Without a word, Crawford turned and went back down the concrete steps. At the bottom he turned to his right and headed along the side of the church. It wasn’t an overly large building and, with the aid of the radiating glow from the street lights, he was soon at the vestry door. He found it as solidly locked as the front doors had been. Crawford resisted the urge to kick the doors in annoyance.
“He’s thinking about weddings…” Clara spoke up quietly in a puzzled tone.
Crawford faltered in his attempts to open the door. Weddings? Farfarello?
“Weddings?” Stein echoed. “There wouldn’t be any weddings this late in the evening.”
“It’s what…” Clara paused a moment, completely focused. Then she gave a nod. “Yes, yes, it’s weddings…brides and weddings and purity.”
Crawford cursed colorfully under his breath and turned to her. “Brides?” he queried as calmly as he could.
“Yeah,” she nodded.
“Fuck,” he cursed aloud. He pulled his cell phone from a pocket and punched in the number of the safe house.
It rang twice before Verena answered.
“Get me Nagi and hurry,” Crawford ordered without preamble. Within seconds the boy was on the phone. “I need you to check those church locations again and tell me which of them has a convent attached,” Crawford instructed. “Phone me when you have an answer.”
He disconnected the call. Crawford swore soundly and silently and wanted to hit something. Only the fact that Stein was watching him kept any of the turmoil he was feeling from showing.

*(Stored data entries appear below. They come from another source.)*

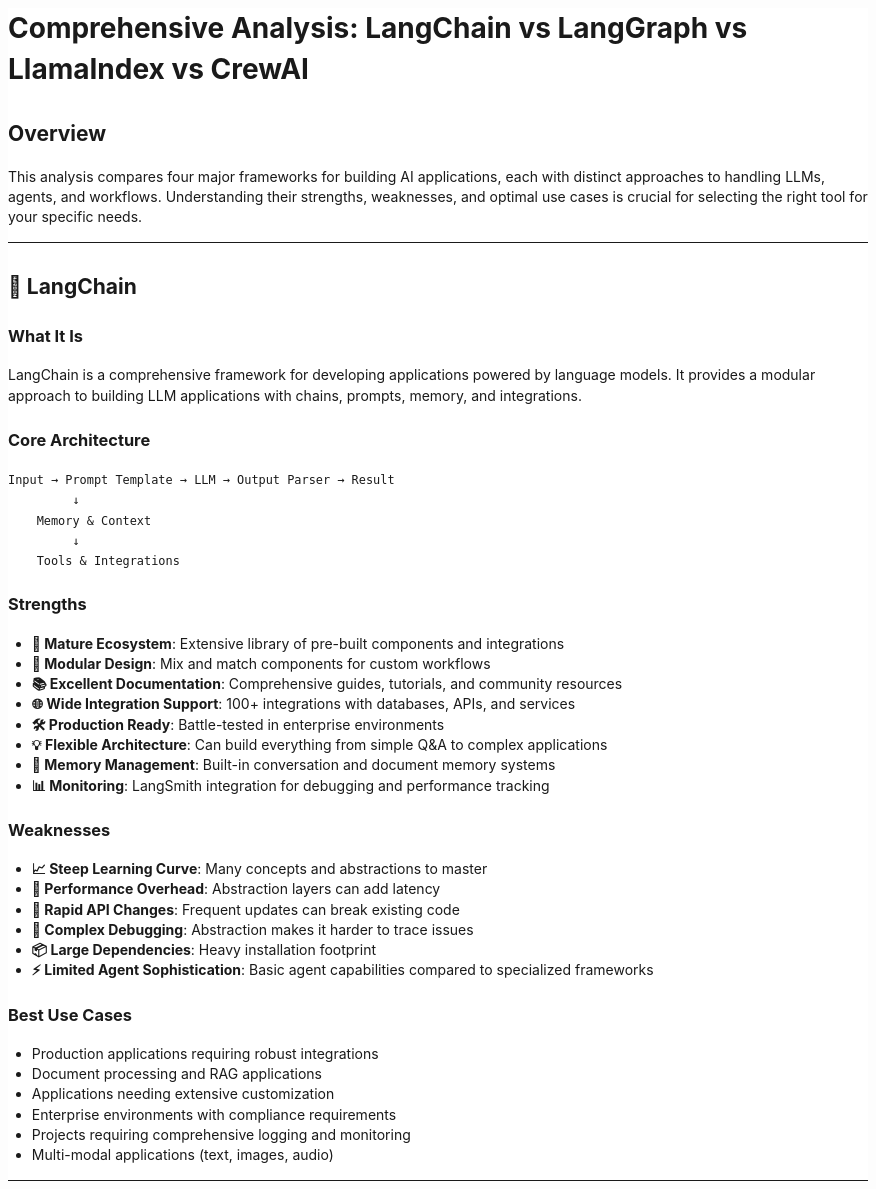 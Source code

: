# Comprehensive Analysis: LangChain vs LangGraph vs LlamaIndex vs CrewAI

## Overview

This analysis compares four major frameworks for building AI applications, each with distinct approaches to handling LLMs, agents, and workflows. Understanding their strengths, weaknesses, and optimal use cases is crucial for selecting the right tool for your specific needs.

---

## 🔗 LangChain

### **What It Is**
LangChain is a comprehensive framework for developing applications powered by language models. It provides a modular approach to building LLM applications with chains, prompts, memory, and integrations.

### **Core Architecture**
```
Input → Prompt Template → LLM → Output Parser → Result
         ↓
    Memory & Context
         ↓
    Tools & Integrations
```

### **Strengths**
- **🎯 Mature Ecosystem**: Extensive library of pre-built components and integrations
- **🔧 Modular Design**: Mix and match components for custom workflows
- **📚 Excellent Documentation**: Comprehensive guides, tutorials, and community resources
- **🌐 Wide Integration Support**: 100+ integrations with databases, APIs, and services
- **🛠️ Production Ready**: Battle-tested in enterprise environments
- **💡 Flexible Architecture**: Can build everything from simple Q&A to complex applications
- **🔄 Memory Management**: Built-in conversation and document memory systems
- **📊 Monitoring**: LangSmith integration for debugging and performance tracking

### **Weaknesses**
- **📈 Steep Learning Curve**: Many concepts and abstractions to master
- **🐌 Performance Overhead**: Abstraction layers can add latency
- **🔄 Rapid API Changes**: Frequent updates can break existing code
- **🧩 Complex Debugging**: Abstraction makes it harder to trace issues
- **📦 Large Dependencies**: Heavy installation footprint
- **⚡ Limited Agent Sophistication**: Basic agent capabilities compared to specialized frameworks

### **Best Use Cases**
- Production applications requiring robust integrations
- Document processing and RAG applications
- Applications needing extensive customization
- Enterprise environments with compliance requirements
- Projects requiring comprehensive logging and monitoring
- Multi-modal applications (text, images, audio)

---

Jerry moved away from the vestry door. “He didn’t come this way, either,” he told them.
“He was never here,” Crawford said with a calm he didn’t feel.
“It’s the closest church,” Stein pointed out, “and the only one he had time to reach.”
Crawford ignored him and attempted to do something he usually avoided; he tried to understand Farfarello’s way of thinking. The Irishman had been stuck in that safe house for days on end, his only form of release being the mutilation he’d inflicted on himself the day of their arrival. Following that episode, he hadn’t cut himself again, not even so much as a shaving-nick. But now the psychopath in him had finally taken control, and slaughtering just one of God’s servants wasn’t going to be enough to sate the insanity. Farfarello was heading for a convent and when he reached it, the Berserker would let loose. If his Talent had been functioning, he could have seen this coming and taken steps to avoid it. Crawford had never felt so useless in all his life.
How much of this situation they could salvage rested squarely on Nagi’s ability to provide the right information in the fastest time possible. Crawford found himself longing for the lost links Schuldig had provided. Even now, in this current situation, Schuldig would be more use than Clara. She didn’t know or understand Farfarello the way the Schwarz telepath did. Nobody understood Farfarello like Schuldig did. Usually a thought like that was scary but in this instance it would have been a god-send.
“I don’t know.” Clara was speaking to her team leader in a low voice.
“Then find out,” Stein snapped, loosing patience with his telepath.
“You have no idea what it’s like in there,” she protested. “I can’t grasp a single lucid thought.”
Stein placed his hands on her shoulders and looked her in the eye. “Clara,” he said softly, “I know how good a telepath you are. I know you can find this psychopath for us before it’s too late.”
“I’m doing my best,” she replied, sounding less agitated now.
“I know you won’t let me down,” Stein said to her. His tone was almost kindly.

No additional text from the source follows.